# ENSE 885AY Assignment 4: Scene Recognition with Bag-of-Words
For this assignment, you will need to report performance for three
combinations of features / classifiers. It is suggested you code them in
this order, as well:
1. Tiny image features and nearest neighbor classifier
2. Bag of sift features and nearest neighbor classifier
3. Bag of sift features and linear SVM classifier

The starter code is initialized to 'placeholder' just so that the starter
code does not crash when run unmodified and you can get a preview of how
results are presented.

## Experimental Design

## Setup

In [1]:
# Set up parameters, image paths and category list
%matplotlib notebook
%load_ext autoreload
%autoreload 2

import cv2
import numpy as np
import os.path as osp
import pickle
from random import shuffle
import matplotlib.pyplot as plt
from utils import *
import student_code as sc


# This is the list of categories / directories to use. The categories are
# somewhat sorted by similarity so that the confusion matrix looks more
# structured (indoor and then urban and then rural).
categories = ['Kitchen', 'Store', 'Bedroom', 'LivingRoom', 'Office', 'Industrial', 'Suburb',
              'InsideCity', 'TallBuilding', 'Street', 'Highway', 'OpenCountry', 'Coast',
              'Mountain', 'Forest'];
# This list of shortened category names is used later for visualization
abbr_categories = ['Kit', 'Sto', 'Bed', 'Liv', 'Off', 'Ind', 'Sub',
                   'Cty', 'Bld', 'St', 'HW', 'OC', 'Cst',
                   'Mnt', 'For'];

# Number of training examples per category to use. Max is 100. For
# simplicity, we assume this is the number of test cases per category, as
# well.
num_train_per_cat = 100

# This function returns lists containing the file path for each train
# and test image, as well as lists with the label of each train and
# test image. By default all four of these lists will have 1500 elements
# where each element is a string.
data_path = osp.join('..', 'data')
train_image_paths, test_image_paths, train_labels, test_labels = get_image_paths(data_path,
                                                                                 categories,
                                                                                 num_train_per_cat);

train_image_paths = np.array(train_image_paths)
test_image_paths = np.array(test_image_paths)
train_labels = np.array(train_labels)
test_labels = np.array(test_labels)
N = test_image_paths.shape[0]

In [None]:
## Build vocab files

In [2]:
print('Using the BAG-OF-SIFT representation for images')
vocab_filenames = ['vocab_size_10.pkl', 'vocab_size_20.pkl', 'vocab_size_50.pkl', 'vocab_size_100.pkl', \
                  'vocab_size_200.pkl', 'vocab_size_400.pkl', 'vocab_size_1000.pkl', 'vocab_size_10000.pkl']

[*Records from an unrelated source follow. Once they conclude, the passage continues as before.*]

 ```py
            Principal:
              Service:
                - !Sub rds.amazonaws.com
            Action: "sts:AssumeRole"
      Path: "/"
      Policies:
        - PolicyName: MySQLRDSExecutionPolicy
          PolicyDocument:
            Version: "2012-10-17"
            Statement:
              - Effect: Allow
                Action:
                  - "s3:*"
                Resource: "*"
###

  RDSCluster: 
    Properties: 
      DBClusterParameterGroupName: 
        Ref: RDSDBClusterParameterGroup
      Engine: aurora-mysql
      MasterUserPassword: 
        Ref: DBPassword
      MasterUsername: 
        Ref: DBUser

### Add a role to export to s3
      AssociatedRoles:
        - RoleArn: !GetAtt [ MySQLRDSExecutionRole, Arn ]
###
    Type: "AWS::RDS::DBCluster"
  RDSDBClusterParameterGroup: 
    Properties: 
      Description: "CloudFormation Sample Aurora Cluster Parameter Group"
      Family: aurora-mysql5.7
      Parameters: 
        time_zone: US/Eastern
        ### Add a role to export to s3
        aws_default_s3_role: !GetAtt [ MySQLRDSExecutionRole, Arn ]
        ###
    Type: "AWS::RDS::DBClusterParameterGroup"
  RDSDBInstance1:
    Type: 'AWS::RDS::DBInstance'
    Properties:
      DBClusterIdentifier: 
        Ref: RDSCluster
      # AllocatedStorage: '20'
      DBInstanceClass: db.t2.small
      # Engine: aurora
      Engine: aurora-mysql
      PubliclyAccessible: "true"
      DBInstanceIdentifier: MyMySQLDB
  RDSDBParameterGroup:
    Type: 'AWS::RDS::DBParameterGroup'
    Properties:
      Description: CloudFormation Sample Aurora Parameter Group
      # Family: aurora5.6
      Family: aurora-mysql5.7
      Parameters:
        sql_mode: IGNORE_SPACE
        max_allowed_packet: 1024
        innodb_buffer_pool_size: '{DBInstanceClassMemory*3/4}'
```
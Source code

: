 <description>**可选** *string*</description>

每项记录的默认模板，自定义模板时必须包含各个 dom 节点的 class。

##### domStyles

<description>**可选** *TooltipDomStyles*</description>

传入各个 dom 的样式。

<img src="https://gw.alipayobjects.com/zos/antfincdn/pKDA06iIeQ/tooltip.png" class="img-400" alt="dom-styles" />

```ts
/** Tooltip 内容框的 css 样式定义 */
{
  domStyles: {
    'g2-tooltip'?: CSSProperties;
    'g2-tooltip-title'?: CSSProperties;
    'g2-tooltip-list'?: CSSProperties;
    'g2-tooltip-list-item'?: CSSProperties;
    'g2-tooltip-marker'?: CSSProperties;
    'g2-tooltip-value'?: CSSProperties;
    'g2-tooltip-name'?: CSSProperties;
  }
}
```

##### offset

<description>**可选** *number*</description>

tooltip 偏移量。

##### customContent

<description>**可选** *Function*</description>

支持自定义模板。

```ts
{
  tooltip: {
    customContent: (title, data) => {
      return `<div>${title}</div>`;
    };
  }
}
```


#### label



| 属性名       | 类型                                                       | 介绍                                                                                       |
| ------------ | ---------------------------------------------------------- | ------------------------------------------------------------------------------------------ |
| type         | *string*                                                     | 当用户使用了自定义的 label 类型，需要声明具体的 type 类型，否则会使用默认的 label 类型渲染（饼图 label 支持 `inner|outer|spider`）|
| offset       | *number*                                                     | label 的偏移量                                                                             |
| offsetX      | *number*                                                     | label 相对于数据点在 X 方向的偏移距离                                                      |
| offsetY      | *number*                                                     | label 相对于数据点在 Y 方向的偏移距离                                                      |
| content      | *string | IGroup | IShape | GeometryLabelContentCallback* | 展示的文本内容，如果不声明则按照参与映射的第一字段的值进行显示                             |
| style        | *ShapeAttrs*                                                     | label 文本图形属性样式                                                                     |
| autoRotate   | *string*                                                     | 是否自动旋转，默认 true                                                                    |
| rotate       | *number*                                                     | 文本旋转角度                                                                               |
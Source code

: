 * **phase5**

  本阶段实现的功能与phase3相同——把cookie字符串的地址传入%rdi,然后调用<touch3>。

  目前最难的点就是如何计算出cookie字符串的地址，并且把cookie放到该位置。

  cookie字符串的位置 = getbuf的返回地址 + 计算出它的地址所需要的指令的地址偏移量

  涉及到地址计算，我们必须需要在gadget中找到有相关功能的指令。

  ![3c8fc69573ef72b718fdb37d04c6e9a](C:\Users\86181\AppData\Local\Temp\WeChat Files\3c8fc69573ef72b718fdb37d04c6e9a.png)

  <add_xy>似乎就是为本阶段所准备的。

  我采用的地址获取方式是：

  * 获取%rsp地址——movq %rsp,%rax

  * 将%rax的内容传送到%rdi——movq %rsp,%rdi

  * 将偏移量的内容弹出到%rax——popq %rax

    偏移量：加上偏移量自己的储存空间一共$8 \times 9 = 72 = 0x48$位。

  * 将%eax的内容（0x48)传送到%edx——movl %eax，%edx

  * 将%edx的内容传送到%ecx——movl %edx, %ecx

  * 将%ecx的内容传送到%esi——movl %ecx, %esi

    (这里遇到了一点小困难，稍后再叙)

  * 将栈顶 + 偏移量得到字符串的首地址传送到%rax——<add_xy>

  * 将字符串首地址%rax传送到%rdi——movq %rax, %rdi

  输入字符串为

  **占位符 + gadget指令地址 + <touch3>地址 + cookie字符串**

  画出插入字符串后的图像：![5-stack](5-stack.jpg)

vocab_sizes = [10, 20, 50, 100, 200, 400, 1000, 10000]

for k in range(len(vocab_filenames)):
    vocab_filename = vocab_filenames[k]
    if not osp.isfile(vocab_filename):
        # Construct the vocabulary
        print('No existing visual word vocabulary found. Computing one from training images')
        vocab_size = vocab_sizes[k]  # Larger values will work better (to a point) but be slower to compute
        vocab = sc.build_vocabulary(train_image_paths, vocab_size)
        with open(vocab_filename, 'wb') as f:
            pickle.dump(vocab, f)
            print('{:s} saved'.format(vocab_filename))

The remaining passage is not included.